Bilateral Coordination and Crossing Midline
What is bilateral coordination?
Bilateral means “both sides” Bilateral coordination refers to the ability to coordinate both sides of the body at the same time in a controlled and organized manner. Simply put, bilateral coordination is using both sides of the body together in an activity; for example, stabilizing paper with one hand while writing or cutting with the other.
Bilateral coordination development includes three stages: symmetrical, alternating, and use of a dominant side together with a stabilizing side. Bilateral coordination develops sequentially; meaning that first, your child should master symmetrical coordination, then alternating coordination, followed by a coordination of a dominant hand and supporting hand (once hand dominance is established). Examples of symmetrical bilateral coordination include: pulling socks or pants up your leg/foot, squeezing a bottle of paint at the midline, jumping jacks, catching a ball with two hands, and using a rolling pin.
Examples of alternating bilateral coordination include: climbing, hopscotch, riding a bike, swimming and animal walks. Examples of using a dominant side and stabilizing side together include: cutting with scissors while stabilizing the paper on the other hand, writing and coloring, manipulating fasteners (tying shoes, buttoning, etc.), opening containers, and cutting food with a fork and knife.
Why is bilateral coordination important?
Being able to coordinate both side of the body together to complete an activity is an integral part of completing everyday tasks. Most self-care, motor, and play activities require age-appropriate bilateral coordination skills. Children who have difficulty coordinating both sides of their body can have difficulty completing activities of daily living (getting dressed, tying shoes, etc.), fine motor activities (banging blocks together, stringing beads, buttoning, etc.), visual motor tasks (drawing, writing, cutting, catching/ throwing, etc.), and gross motor activities (crawling, walking, climbing stairs, riding a bike, etc.). A child who lacks adequate bilateral coordination skills, may struggle to complete daily activities, such as the ones listed above.
How can I help my child improve bilateral coordination skills at home?
If you suspect your child has difficulties with bilateral coordination, always bring this up with your child’s OT! Chances are, your child’s OT is already incorporating bilateral coordination activities into their weekly treatment sessions. Additionally, there are tons of easy, accessible, and fun ways to incorporate bilateral coordination activities into your child’s play to improve these skills.
Some examples of bilateral coordination activities to complete at home include:
Cooking play/exploration (i.e. frosting cookies with a butter knife, spreading peanut
butter/jelly on toast, pouring water, opening/closing jars, mixing batter, etc.)

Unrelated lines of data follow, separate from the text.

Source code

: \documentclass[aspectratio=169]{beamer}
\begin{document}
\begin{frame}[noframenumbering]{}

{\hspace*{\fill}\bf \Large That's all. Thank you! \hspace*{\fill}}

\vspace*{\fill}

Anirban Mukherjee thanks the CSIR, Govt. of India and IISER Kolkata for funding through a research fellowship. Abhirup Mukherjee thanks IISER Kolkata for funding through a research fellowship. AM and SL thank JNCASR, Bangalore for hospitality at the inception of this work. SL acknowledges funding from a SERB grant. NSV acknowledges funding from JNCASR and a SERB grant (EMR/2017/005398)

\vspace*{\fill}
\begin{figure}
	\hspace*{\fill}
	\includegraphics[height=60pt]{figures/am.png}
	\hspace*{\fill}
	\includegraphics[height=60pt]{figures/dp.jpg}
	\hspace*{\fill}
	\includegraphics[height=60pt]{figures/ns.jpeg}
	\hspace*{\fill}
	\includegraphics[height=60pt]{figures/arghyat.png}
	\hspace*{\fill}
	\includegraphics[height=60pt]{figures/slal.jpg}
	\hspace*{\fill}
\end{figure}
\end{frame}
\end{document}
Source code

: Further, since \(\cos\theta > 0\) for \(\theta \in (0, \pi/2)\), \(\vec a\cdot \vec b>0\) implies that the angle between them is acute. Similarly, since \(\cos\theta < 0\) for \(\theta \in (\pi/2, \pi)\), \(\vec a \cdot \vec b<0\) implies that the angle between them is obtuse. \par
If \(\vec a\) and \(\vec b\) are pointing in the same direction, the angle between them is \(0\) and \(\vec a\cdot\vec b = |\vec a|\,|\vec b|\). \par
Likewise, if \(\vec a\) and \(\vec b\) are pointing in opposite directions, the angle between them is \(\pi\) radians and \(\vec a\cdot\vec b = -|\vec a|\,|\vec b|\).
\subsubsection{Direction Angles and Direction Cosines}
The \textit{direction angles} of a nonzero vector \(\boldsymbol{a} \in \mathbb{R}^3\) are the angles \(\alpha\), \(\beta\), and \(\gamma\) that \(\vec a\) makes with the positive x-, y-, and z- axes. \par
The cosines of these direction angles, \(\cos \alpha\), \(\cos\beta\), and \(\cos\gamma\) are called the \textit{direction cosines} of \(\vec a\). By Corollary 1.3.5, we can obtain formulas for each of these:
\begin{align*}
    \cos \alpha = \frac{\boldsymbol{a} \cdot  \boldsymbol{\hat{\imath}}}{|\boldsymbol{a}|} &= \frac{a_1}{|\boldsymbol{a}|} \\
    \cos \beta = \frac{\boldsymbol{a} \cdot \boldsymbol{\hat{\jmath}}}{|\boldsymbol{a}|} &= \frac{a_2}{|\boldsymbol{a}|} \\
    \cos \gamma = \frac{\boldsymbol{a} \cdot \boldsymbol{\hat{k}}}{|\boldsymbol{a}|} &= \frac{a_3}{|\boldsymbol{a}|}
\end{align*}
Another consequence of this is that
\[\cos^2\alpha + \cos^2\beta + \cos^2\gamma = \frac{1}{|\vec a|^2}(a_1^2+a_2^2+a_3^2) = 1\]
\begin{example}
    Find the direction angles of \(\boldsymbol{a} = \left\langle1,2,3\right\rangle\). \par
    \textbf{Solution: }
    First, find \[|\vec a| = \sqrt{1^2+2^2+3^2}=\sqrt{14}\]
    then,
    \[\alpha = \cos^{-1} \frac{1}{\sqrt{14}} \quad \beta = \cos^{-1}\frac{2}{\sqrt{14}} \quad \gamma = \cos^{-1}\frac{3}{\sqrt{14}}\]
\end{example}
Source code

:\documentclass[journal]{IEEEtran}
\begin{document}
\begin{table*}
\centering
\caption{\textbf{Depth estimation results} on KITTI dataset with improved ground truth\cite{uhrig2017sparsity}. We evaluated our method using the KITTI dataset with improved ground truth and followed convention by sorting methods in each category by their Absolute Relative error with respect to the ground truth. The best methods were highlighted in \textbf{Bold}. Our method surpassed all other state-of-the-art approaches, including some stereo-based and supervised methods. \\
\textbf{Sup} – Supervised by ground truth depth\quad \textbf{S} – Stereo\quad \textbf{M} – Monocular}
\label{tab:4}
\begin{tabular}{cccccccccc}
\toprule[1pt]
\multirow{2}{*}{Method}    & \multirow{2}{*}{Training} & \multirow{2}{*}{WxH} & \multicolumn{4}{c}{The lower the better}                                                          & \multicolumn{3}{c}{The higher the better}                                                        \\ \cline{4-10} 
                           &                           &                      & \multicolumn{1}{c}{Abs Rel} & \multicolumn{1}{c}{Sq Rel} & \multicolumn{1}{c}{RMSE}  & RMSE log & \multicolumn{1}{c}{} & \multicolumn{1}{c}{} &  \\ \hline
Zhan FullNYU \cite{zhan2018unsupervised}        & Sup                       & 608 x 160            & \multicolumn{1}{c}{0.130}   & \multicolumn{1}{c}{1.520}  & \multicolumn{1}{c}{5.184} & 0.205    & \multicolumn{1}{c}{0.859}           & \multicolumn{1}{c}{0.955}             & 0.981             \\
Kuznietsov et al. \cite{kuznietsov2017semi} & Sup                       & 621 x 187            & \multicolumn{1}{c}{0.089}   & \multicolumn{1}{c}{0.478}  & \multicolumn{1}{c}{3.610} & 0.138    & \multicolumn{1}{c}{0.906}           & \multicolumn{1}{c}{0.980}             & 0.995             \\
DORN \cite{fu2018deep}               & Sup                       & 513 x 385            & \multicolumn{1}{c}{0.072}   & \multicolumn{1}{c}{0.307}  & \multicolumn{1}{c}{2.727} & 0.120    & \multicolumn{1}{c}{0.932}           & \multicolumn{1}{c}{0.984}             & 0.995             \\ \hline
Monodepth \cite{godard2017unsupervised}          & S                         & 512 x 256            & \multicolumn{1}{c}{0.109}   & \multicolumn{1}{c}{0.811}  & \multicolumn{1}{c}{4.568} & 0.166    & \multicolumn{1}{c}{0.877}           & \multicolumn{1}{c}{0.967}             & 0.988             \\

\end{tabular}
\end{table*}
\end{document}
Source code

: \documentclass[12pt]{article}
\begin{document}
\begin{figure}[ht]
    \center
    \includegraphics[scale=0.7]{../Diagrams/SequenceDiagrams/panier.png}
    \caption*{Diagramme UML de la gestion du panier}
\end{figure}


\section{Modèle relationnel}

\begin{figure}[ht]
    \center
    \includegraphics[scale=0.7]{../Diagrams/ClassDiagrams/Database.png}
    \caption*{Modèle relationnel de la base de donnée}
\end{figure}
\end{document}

Tearing/crumbling tissue paper, cotton balls, etc. to create a craft Stringing large blocks, small beads, uncooked pasta, etc. onto pipe cleaner, yarn, string
Snipping/cutting with scissors Stencils, drawing, coloring, or painting on a vertical surface (secure paper with one hand and draw with opposing hand) Folding paper airplanes
Lacing activities (i.e. use a hold punch to create holes and have child lace string or yarn through holes)
Popping bubbles with both hands
Connecting/separating Legos, magnetic blocks, pop-beads, mega blocks, etc.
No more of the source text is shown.